P-ReMIS: Pragmatic Reasoning in Mental Health and a Social Implication
Sneha Oram, Pushpak Bhattacharyya
TL;DR
This work tackles the gap in pragmatic reasoning within mental health AI by redefining implicature and presupposition for emotion and belief analysis and introducing the PRiMH dataset, combining CAMS data with synthetic samples. It benchmarks four instruction-tuned LLMs across zero-shot, k-shot, and chain-of-thought prompts on three pragmatic tasks (implicature, presupposition, social pragmatics) and analyzes model behavior via rollout attention. The study reveals that Mistral-7B and Qwen-7B show strong reasoning capabilities, while MentaLLaMA exhibits average performance with surface-level strategies, and introduces StiPRompts to evaluate stigma-responsible responses across LLMs, highlighting Claude-3.5-haiku as comparatively more responsible.
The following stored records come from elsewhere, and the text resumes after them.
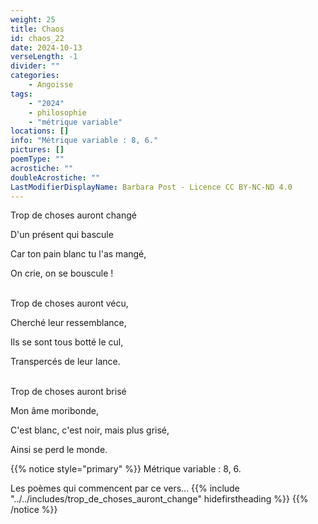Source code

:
 ```yaml
---
weight: 25
title: Chaos
id: chaos_22
date: 2024-10-13
verseLength: -1
divider: ""
categories:
    - Angoisse
tags:
    - "2024"
    - philosophie
    - "métrique variable"
locations: []
info: "Métrique variable : 8, 6."
pictures: []
poemType: ""
acrostiche: ""
doubleAcrostiche: ""
LastModifierDisplayName: Barbara Post - Licence CC BY-NC-ND 4.0
---
```

Trop de choses auront changé

D'un présent qui bascule

Car ton pain blanc tu l'as mangé,

On crie, on se bouscule !

 \
Trop de choses auront vécu,

Cherché leur ressemblance,

Ils se sont tous botté le cul,

Transpercés de leur lance.

 \
Trop de choses auront brisé

Mon âme moribonde,

C'est blanc, c'est noir, mais plus grisé,

Ainsi se perd le monde.

{{% notice style="primary" %}}
Métrique variable : 8, 6.

Les poèmes qui commencent par ce vers...
{{% include "../../includes/trop_de_choses_auront_change" hidefirstheading %}}
{{% /notice %}}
Limitations include a focus on MCQA prompting and data scope, with ethical considerations and a call for broader, more diverse pragmatic tasks in future work.
Abstract
Although explainability and interpretability have received significant attention in artificial intelligence (AI) and natural language processing (NLP) for mental health, reasoning has not been examined in the same depth. Addressing this gap is essential to bridge NLP and mental health through interpretable and reasoning-capable AI systems. To this end, we investigate the pragmatic reasoning capability of large-language models (LLMs) in the mental health domain. We introduce PRiMH dataset, and propose pragmatic reasoning tasks in mental health with pragmatic implicature and presupposition phenomena. In particular, we formulate two tasks in implicature and one task in presupposition. To benchmark the dataset and the tasks presented, we consider four models: Llama3.1, Mistral, MentaLLaMa, and Qwen. The results of the experiments suggest that Mistral and Qwen show substantial reasoning abilities in the domain. Subsequently, we study the behavior of MentaLLaMA on the proposed reasoning tasks with the rollout attention mechanism. In addition, we also propose three StiPRompts to study the stigma around mental health with the state-of-the-art LLMs, GPT4o-mini, Deepseek-chat, and Claude-3.5-haiku. Our evaluated findings show that Claude-3.5-haiku deals with stigma more responsibly compared to the other two LLMs.